= Beginning of Section =

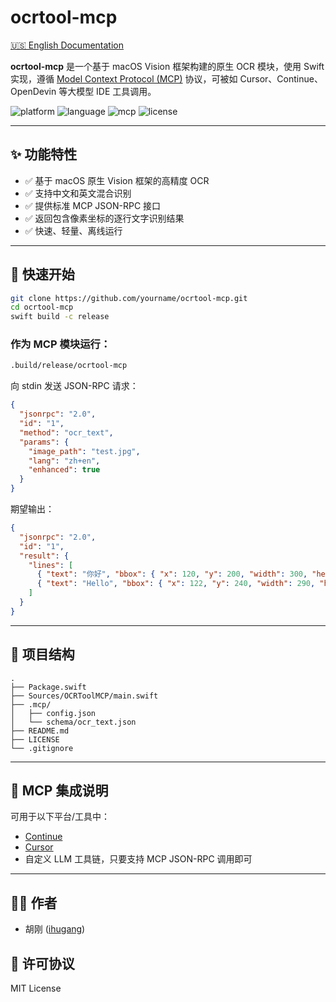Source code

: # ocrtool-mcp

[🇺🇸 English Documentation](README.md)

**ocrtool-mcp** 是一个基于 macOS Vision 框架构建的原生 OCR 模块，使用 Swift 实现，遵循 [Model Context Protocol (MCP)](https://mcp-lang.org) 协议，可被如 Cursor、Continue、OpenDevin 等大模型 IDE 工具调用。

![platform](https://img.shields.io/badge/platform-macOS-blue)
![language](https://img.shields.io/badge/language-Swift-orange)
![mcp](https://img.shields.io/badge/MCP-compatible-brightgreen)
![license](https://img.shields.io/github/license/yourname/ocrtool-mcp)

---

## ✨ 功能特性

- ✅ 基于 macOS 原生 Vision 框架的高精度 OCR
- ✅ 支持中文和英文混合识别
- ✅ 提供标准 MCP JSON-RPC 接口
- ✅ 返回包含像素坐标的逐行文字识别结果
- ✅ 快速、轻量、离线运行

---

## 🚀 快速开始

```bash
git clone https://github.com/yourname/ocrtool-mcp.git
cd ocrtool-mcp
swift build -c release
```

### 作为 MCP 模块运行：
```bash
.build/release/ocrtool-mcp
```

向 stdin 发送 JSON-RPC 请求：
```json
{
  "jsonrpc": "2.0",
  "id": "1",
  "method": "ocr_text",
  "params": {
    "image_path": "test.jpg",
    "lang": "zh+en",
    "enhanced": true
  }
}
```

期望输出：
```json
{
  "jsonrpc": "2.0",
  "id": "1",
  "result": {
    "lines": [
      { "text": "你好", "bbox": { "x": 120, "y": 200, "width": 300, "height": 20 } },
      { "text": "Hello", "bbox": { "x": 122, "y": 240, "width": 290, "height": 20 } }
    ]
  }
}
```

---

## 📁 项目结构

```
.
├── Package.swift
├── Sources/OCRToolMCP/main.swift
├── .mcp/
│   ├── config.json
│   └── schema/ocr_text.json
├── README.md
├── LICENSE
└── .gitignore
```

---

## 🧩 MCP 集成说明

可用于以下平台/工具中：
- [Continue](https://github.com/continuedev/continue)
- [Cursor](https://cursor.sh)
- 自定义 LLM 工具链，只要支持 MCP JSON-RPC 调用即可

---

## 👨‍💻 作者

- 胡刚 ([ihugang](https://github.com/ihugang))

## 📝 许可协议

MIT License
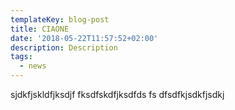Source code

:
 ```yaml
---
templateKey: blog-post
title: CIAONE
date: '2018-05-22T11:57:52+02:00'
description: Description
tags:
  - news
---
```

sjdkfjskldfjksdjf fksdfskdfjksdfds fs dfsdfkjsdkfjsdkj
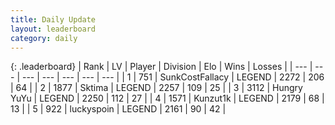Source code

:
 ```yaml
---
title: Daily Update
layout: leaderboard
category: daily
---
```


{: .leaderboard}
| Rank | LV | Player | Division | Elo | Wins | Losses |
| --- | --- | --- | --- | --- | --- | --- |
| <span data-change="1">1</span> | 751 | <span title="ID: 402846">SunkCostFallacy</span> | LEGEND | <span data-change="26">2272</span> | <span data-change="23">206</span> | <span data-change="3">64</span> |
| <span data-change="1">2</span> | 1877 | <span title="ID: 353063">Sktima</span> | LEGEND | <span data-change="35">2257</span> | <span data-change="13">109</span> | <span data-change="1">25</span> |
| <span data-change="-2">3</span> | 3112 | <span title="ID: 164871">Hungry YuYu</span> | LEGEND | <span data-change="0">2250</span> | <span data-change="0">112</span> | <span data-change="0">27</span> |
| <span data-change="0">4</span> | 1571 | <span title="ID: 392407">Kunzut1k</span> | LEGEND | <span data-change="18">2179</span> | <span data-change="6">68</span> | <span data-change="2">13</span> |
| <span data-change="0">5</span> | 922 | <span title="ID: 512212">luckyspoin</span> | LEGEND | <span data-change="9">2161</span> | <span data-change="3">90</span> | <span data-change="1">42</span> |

= End of Section =

▶ [YOUR OBJECTIVE]:
Whenever a line of the material above contains the string "Continue", copy that line out.

▶ [EXERCISE RESPONSE]:
**ocrtool-mcp** 是一个基于 macOS Vision 框架构建的原生 OCR 模块，使用 Swift 实现，遵循 [Model Context Protocol (MCP)](https://mcp-lang.org) 协议，可被如 Cursor、Continue、OpenDevin 等大模型 IDE 工具调用。
- [Continue](https://github.com/continuedev/continue)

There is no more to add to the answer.